Items listed in a dataset:
########

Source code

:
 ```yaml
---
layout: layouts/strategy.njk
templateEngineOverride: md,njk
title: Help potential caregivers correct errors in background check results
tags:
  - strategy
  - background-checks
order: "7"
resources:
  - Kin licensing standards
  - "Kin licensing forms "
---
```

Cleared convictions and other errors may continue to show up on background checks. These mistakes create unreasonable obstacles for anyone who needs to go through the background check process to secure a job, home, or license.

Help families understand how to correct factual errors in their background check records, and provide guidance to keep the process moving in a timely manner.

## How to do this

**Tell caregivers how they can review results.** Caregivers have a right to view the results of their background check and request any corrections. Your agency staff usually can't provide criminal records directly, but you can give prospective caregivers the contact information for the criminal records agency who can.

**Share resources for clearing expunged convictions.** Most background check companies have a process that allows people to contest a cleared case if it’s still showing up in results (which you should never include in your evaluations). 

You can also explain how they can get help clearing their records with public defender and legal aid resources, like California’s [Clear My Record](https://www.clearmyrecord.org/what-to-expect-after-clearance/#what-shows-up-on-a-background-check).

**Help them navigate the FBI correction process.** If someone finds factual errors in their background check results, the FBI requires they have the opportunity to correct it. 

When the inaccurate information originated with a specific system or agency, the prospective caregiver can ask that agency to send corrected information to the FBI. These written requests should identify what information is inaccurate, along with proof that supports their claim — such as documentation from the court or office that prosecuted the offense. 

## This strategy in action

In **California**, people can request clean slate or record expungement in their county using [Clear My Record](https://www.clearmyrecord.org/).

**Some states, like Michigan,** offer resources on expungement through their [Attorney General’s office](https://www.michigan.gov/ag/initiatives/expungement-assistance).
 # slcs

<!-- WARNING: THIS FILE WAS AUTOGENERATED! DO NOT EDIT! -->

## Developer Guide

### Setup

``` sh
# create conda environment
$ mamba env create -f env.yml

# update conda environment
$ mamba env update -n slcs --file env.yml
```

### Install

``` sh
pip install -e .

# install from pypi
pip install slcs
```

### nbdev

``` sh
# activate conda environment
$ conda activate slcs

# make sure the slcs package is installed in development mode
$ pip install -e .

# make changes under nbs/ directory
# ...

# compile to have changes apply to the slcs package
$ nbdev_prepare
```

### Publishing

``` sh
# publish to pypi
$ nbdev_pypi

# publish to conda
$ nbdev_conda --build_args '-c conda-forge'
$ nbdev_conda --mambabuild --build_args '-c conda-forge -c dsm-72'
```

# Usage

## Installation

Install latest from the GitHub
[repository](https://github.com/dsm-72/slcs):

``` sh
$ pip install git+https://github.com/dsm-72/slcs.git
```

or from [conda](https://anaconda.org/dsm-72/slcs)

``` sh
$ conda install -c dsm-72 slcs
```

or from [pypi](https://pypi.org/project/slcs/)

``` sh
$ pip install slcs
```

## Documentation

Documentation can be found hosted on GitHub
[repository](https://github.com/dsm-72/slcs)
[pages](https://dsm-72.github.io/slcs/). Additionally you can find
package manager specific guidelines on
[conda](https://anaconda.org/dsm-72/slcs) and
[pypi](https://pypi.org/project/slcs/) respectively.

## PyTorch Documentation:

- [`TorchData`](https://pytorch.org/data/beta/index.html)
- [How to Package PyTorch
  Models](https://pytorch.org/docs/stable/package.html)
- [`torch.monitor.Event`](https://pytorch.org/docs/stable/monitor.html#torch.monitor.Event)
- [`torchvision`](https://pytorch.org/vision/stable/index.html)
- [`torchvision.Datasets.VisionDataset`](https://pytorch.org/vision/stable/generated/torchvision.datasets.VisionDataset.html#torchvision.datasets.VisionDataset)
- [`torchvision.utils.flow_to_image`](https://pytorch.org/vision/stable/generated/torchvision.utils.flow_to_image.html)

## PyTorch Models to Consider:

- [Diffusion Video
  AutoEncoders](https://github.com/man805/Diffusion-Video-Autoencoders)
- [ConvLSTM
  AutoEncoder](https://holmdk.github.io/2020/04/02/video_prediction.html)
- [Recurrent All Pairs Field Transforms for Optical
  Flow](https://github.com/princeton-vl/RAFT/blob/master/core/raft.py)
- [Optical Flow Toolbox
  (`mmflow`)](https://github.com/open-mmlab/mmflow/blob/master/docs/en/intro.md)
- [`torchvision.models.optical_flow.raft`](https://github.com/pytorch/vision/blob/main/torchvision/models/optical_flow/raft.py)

########

• _DIRECTIONS_: Reproduce every entry shown above, precisely as it stands.

• _YOUR RESPONSE_:
Source code

:
 ```yaml
---
layout: layouts/strategy.njk
templateEngineOverride: md,njk
title: Help potential caregivers correct errors in background check results
tags:
  - strategy
  - background-checks
order: "7"
resources:
  - Kin licensing standards
  - "Kin licensing forms "
---
```

Cleared convictions and other errors may continue to show up on background checks. These mistakes create unreasonable obstacles for anyone who needs to go through the background check process to secure a job, home, or license.

Help families understand how to correct factual errors in their background check records, and provide guidance to keep the process moving in a timely manner.

## How to do this

**Tell caregivers how they can review results.** Caregivers have a right to view the results of their background check and request any corrections. Your agency staff usually can't provide criminal records directly, but you can give prospective caregivers the contact information for the criminal records agency who can.

**Share resources for clearing expunged convictions.** Most background check companies have a process that allows people to contest a cleared case if it’s still showing up in results (which you should never include in your evaluations). 

You can also explain how they can get help clearing their records with public defender and legal aid resources, like California’s [Clear My Record](https://www.clearmyrecord.org/what-to-expect-after-clearance/#what-shows-up-on-a-background-check).

**Help them navigate the FBI correction process.** If someone finds factual errors in their background check results, the FBI requires they have the opportunity to correct it. 

When the inaccurate information originated with a specific system or agency, the prospective caregiver can ask that agency to send corrected information to the FBI. These written requests should identify what information is inaccurate, along with proof that supports their claim — such as documentation from the court or office that prosecuted the offense. 

## This strategy in action

In **California**, people can request clean slate or record expungement in their county using [Clear My Record](https://www.clearmyrecord.org/).

**Some states, like Michigan,** offer resources on expungement through their [Attorney General’s office](https://www.michigan.gov/ag/initiatives/expungement-assistance).
 # slcs

<!-- WARNING: THIS FILE WAS AUTOGENERATED! DO NOT EDIT! -->

## Developer Guide

### Setup

``` sh
# create conda environment
$ mamba env create -f env.yml

# update conda environment
$ mamba env update -n slcs --file env.yml
```

### Install

``` sh
pip install -e .

# install from pypi
pip install slcs
```

### nbdev

``` sh
# activate conda environment
$ conda activate slcs

# make sure the slcs package is installed in development mode
$ pip install -e .

# make changes under nbs/ directory
# ...

# compile to have changes apply to the slcs package
$ nbdev_prepare
```

### Publishing

``` sh
# publish to pypi
$ nbdev_pypi

# publish to conda
$ nbdev_conda --build_args '-c conda-forge'
$ nbdev_conda --mambabuild --build_args '-c conda-forge -c dsm-72'
```

# Usage

## Installation

Install latest from the GitHub
[repository](https://github.com/dsm-72/slcs):

``` sh
$ pip install git+https://github.com/dsm-72/slcs.git
```

or from [conda](https://anaconda.org/dsm-72/slcs)

``` sh
$ conda install -c dsm-72 slcs
```

or from [pypi](https://pypi.org/project/slcs/)

``` sh
$ pip install slcs
```

## Documentation

Documentation can be found hosted on GitHub
[repository](https://github.com/dsm-72/slcs)
[pages](https://dsm-72.github.io/slcs/). Additionally you can find
package manager specific guidelines on
[conda](https://anaconda.org/dsm-72/slcs) and
[pypi](https://pypi.org/project/slcs/) respectively.

## PyTorch Documentation:

- [`TorchData`](https://pytorch.org/data/beta/index.html)
- [How to Package PyTorch
  Models](https://pytorch.org/docs/stable/package.html)
- [`torch.monitor.Event`](https://pytorch.org/docs/stable/monitor.html#torch.monitor.Event)
- [`torchvision`](https://pytorch.org/vision/stable/index.html)
- [`torchvision.Datasets.VisionDataset`](https://pytorch.org/vision/stable/generated/torchvision.datasets.VisionDataset.html#torchvision.datasets.VisionDataset)
- [`torchvision.utils.flow_to_image`](https://pytorch.org/vision/stable/generated/torchvision.utils.flow_to_image.html)

## PyTorch Models to Consider:

- [Diffusion Video
  AutoEncoders](https://github.com/man805/Diffusion-Video-Autoencoders)
- [ConvLSTM
  AutoEncoder](https://holmdk.github.io/2020/04/02/video_prediction.html)
- [Recurrent All Pairs Field Transforms for Optical
  Flow](https://github.com/princeton-vl/RAFT/blob/master/core/raft.py)
- [Optical Flow Toolbox
  (`mmflow`)](https://github.com/open-mmlab/mmflow/blob/master/docs/en/intro.md)
- [`torchvision.models.optical_flow.raft`](https://github.com/pytorch/vision/blob/main/torchvision/models/optical_flow/raft.py)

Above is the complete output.